[What to do]:
In the records below, some lines hold the word "intervals". Copy each of those lines.

[Source texts of formatted documents]
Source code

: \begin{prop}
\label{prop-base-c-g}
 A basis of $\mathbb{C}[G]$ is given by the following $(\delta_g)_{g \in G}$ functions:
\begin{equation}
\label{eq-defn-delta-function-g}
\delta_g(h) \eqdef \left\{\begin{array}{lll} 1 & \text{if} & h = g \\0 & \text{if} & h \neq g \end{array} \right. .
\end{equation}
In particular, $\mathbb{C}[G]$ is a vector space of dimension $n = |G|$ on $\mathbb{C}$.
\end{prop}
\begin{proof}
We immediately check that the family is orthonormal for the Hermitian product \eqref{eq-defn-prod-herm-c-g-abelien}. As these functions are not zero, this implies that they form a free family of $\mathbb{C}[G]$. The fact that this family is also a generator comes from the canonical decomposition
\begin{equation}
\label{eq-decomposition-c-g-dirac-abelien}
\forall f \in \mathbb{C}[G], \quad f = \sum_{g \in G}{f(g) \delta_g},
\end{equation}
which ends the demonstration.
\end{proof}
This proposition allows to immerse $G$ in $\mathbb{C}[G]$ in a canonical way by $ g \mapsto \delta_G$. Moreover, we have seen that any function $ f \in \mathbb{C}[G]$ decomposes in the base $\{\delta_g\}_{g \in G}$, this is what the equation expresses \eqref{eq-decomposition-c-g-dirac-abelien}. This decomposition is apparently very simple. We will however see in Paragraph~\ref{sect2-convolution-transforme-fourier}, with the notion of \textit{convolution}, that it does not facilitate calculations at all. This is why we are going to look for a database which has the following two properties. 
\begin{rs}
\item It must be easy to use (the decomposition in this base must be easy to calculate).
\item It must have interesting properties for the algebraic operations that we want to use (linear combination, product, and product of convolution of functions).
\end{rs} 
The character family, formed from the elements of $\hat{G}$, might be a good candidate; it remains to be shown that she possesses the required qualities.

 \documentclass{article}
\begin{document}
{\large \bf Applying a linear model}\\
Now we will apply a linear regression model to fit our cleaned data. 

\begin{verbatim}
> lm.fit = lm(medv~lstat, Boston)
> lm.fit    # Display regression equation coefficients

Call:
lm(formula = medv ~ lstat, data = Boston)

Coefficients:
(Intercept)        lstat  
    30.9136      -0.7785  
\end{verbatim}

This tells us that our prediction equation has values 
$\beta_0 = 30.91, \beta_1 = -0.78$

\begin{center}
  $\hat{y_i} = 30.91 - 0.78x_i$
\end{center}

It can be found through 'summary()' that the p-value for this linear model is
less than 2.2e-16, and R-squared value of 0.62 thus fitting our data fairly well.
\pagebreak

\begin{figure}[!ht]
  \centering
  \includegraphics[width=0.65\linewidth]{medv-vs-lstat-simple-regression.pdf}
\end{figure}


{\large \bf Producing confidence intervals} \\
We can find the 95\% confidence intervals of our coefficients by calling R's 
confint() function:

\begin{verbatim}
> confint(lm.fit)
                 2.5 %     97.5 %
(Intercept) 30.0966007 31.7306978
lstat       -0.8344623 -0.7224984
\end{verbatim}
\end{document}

[Written response]:
{\large \bf Producing confidence intervals} \\
We can find the 95\% confidence intervals of our coefficients by calling R's 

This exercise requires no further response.